News

Happy Mother’s Day, and Town Meeting Coming Soon

Greetings everyone,

This Mother’s Day, we honor all the mothers, grandmothers, stepmothers, and caregivers who nurture families and communities — and we recommit to the fight for a town where every family can thrive. Anna Jarvis founded Mother’s Day not as a commercial holiday, but as a call to honor her mother’s work for peace and justice. Today, we carry that spirit forward by advocating for housing policies that reflect those same values — care, dignity, and fairness. Too many families in our community are burdened by rising rents, excluded by zoning laws, or pushed out by a lack of affordable options. On a day devoted to honoring those who raise and protect us, we remember: there is no act of love more powerful than working to ensure everyone has a safe, stable place to call home.

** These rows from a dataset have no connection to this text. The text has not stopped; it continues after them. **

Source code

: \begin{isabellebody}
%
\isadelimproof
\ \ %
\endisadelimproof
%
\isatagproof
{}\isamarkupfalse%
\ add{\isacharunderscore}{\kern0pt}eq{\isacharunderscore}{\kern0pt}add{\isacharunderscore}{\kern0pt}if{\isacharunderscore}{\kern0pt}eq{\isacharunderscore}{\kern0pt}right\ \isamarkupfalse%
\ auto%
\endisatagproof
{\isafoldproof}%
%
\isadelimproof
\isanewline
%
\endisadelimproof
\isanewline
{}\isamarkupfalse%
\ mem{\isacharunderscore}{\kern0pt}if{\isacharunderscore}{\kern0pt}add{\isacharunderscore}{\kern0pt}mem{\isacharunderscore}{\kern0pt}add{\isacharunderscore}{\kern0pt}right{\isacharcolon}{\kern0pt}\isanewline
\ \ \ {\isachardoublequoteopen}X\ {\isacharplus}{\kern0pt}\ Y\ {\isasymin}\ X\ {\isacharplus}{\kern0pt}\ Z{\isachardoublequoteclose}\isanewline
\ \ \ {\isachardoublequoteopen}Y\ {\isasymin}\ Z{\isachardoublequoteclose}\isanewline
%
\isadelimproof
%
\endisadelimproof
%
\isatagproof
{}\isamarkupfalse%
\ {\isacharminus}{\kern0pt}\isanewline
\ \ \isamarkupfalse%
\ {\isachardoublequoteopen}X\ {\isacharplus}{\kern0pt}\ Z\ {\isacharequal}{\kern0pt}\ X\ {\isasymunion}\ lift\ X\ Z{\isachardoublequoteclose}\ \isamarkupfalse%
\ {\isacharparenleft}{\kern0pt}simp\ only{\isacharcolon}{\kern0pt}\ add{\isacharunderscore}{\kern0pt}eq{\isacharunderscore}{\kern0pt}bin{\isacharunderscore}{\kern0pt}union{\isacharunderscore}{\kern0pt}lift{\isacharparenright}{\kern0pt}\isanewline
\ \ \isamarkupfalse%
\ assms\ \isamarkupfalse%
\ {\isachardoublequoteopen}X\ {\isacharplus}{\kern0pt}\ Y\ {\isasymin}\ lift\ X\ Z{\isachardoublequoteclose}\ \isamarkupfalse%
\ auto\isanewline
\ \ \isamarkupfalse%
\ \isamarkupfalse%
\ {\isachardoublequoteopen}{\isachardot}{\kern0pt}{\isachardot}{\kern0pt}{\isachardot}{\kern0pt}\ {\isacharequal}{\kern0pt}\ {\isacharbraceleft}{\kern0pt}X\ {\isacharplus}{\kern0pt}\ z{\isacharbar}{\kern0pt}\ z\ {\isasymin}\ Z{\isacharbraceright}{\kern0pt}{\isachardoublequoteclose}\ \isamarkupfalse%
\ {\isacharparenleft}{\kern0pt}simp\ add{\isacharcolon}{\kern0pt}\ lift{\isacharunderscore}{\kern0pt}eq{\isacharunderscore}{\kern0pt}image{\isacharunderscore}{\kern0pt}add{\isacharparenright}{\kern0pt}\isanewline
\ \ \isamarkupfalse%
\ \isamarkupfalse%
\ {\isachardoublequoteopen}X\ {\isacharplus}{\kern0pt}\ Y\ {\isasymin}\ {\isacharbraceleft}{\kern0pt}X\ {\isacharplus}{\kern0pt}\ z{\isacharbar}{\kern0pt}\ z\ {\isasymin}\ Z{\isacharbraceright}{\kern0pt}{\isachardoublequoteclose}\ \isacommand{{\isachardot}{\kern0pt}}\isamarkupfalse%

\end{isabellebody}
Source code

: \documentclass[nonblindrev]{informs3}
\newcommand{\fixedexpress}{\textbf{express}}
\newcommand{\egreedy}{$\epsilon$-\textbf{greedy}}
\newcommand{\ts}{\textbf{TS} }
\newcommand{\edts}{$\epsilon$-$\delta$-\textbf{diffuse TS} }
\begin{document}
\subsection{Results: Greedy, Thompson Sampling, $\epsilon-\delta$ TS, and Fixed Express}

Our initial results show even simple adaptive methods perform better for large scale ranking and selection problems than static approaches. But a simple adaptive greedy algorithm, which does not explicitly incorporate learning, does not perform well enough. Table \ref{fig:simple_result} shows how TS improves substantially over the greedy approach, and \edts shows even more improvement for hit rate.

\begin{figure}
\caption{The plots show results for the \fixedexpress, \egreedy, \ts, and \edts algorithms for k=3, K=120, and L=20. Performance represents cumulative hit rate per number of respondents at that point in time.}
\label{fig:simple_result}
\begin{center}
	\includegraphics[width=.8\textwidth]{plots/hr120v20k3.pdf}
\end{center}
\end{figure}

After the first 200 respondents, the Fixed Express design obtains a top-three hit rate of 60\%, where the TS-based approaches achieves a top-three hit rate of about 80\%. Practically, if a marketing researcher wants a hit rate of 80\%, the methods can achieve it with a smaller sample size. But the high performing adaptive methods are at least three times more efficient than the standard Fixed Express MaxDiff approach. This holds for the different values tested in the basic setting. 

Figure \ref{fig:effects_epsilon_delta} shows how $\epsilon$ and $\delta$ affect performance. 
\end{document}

THANK YOU AGAIN to everyone who ran for office, volunteered, and donated to our successful Town Election last Tuesday! Next on the calendar is Spring Town Meeting, which will be in person only in the High School Auditorium (other than for those who need reasonable accommodation). Town Meeting begins in two weeks on Tuesday, May 27 at 7:00 PM, and will continue for up to five additional nights (May 28, and June 4, 5 and if needed, June 10 and 11. Members of the public are welcome to attend at the High School, and can also view it live at this link. You can find videos of prior meetings here.

Watch this space for Brookline for Everyone’s endorsements on Warrant Articles to advance our goal of making Brookline more affordable, environmentally sustainable, racially inclusive, fiscally stable by helping create more housing of all kinds and encouraging economic development. Spoiler alert: our recommendations will certainly include support for Warrant Article 24, which would seek the authority to allow Brookline to charge a small Real Estate Transfer Fee to help fund our Affordable Housing Trust, and for Warrant Article 26, which would express Town Meeting’s support for changing state law to prohibit landlords from charging tenants for the landlord’s real estate broker fees.  

We’ll also include information on reaching out to your Town Meeting Members (TMMs) on our priorities (or anything else!).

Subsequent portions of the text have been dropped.